**GIVEN RECORDS:**
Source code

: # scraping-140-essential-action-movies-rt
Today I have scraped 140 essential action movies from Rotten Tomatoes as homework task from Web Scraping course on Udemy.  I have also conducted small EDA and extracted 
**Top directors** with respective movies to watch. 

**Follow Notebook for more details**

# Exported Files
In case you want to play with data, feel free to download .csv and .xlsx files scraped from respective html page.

**WORK TASK:** Return all lines above that mention the word "with".

**COMPLETED EXERCISE:**
**Top directors** with respective movies to watch. 
In case you want to play with data, feel free to download .csv and .xlsx files scraped from respective html page.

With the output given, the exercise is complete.